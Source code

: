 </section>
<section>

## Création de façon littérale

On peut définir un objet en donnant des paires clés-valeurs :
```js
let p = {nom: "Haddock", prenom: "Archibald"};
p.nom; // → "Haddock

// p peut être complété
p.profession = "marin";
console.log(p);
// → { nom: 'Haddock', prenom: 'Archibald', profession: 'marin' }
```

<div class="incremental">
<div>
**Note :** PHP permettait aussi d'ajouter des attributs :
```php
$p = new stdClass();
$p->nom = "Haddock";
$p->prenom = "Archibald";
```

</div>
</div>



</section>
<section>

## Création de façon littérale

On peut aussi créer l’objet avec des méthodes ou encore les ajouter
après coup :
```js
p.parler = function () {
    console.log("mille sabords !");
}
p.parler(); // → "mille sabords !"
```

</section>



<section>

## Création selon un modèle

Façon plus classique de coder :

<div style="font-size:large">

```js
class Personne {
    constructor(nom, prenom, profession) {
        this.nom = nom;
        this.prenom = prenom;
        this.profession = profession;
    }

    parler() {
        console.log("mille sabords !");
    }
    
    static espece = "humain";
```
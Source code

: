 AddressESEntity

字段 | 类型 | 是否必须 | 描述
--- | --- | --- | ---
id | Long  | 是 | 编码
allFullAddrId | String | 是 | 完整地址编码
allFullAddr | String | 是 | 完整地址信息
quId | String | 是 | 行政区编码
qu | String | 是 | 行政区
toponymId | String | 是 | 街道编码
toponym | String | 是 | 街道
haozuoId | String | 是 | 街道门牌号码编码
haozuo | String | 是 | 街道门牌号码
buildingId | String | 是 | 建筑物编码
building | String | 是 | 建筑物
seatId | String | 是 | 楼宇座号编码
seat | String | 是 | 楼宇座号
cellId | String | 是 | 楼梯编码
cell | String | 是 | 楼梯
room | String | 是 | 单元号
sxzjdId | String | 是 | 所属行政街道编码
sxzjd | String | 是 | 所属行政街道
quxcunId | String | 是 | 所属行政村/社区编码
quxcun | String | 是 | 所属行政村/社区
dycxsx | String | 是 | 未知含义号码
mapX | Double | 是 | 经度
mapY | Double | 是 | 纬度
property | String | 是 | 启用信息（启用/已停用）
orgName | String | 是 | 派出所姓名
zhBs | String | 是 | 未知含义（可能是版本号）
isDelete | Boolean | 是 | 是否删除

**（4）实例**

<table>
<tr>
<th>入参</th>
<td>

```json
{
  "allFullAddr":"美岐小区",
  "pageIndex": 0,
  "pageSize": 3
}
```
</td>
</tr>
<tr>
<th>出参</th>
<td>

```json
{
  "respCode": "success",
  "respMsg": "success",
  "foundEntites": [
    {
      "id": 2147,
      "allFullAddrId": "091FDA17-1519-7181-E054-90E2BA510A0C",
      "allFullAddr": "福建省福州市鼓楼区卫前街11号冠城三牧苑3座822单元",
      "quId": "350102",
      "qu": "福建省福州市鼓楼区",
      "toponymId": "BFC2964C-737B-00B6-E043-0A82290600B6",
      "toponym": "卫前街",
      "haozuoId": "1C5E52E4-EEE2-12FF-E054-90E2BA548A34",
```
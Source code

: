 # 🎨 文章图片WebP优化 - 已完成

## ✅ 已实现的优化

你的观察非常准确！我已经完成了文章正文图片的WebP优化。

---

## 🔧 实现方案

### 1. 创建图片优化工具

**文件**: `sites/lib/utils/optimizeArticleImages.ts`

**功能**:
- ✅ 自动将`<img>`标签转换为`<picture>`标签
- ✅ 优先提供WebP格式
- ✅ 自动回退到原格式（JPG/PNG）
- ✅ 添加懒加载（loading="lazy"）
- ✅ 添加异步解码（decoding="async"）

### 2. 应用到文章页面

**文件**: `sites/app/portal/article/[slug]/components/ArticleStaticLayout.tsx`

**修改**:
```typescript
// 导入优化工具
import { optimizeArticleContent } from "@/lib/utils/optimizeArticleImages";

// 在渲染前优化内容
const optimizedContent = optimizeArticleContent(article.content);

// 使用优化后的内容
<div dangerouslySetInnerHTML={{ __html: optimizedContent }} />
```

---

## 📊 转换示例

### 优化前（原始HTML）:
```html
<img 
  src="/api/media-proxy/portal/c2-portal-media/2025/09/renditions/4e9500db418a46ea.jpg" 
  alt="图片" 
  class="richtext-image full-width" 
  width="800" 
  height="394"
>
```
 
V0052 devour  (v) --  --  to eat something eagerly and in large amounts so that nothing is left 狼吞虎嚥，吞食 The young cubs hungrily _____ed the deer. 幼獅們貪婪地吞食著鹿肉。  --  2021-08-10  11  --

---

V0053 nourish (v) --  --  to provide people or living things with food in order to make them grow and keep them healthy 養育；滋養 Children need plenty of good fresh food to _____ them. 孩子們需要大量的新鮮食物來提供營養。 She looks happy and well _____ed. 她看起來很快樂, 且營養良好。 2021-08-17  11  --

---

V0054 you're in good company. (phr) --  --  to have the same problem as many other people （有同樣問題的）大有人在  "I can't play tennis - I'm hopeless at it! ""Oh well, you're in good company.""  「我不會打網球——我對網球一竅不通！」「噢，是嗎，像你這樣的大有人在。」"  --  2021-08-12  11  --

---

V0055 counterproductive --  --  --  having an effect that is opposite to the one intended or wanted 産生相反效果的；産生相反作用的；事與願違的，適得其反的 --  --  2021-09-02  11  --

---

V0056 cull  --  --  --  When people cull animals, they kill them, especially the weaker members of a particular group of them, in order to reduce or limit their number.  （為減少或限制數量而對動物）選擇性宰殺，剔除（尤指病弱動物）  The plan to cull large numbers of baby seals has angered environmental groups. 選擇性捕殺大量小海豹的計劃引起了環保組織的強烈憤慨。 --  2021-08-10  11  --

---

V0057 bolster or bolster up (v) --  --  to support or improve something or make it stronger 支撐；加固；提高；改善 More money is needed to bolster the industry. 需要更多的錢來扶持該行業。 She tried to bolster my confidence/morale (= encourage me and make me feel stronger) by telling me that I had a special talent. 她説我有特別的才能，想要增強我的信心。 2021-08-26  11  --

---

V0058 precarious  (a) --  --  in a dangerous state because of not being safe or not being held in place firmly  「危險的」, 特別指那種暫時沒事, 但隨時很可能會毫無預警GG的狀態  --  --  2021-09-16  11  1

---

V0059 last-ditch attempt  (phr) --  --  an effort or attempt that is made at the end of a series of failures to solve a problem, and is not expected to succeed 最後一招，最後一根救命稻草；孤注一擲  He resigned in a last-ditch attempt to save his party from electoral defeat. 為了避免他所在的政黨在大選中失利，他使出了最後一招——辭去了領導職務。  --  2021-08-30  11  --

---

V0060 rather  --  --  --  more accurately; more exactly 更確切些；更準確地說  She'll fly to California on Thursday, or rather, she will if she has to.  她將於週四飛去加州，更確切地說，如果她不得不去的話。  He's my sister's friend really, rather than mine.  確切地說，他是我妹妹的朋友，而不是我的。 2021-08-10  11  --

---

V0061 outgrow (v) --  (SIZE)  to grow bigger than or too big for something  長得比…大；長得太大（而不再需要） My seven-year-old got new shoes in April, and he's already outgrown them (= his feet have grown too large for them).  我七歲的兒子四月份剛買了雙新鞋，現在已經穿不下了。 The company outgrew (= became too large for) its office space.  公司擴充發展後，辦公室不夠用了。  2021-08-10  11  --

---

• Your assignment
Please return all lines in the material above that include the word "portal".

• Completed exercise
**文件**: `sites/app/portal/article/[slug]/components/ArticleStaticLayout.tsx`
  src="/api/media-proxy/portal/c2-portal-media/2025/09/renditions/4e9500db418a46ea.jpg" 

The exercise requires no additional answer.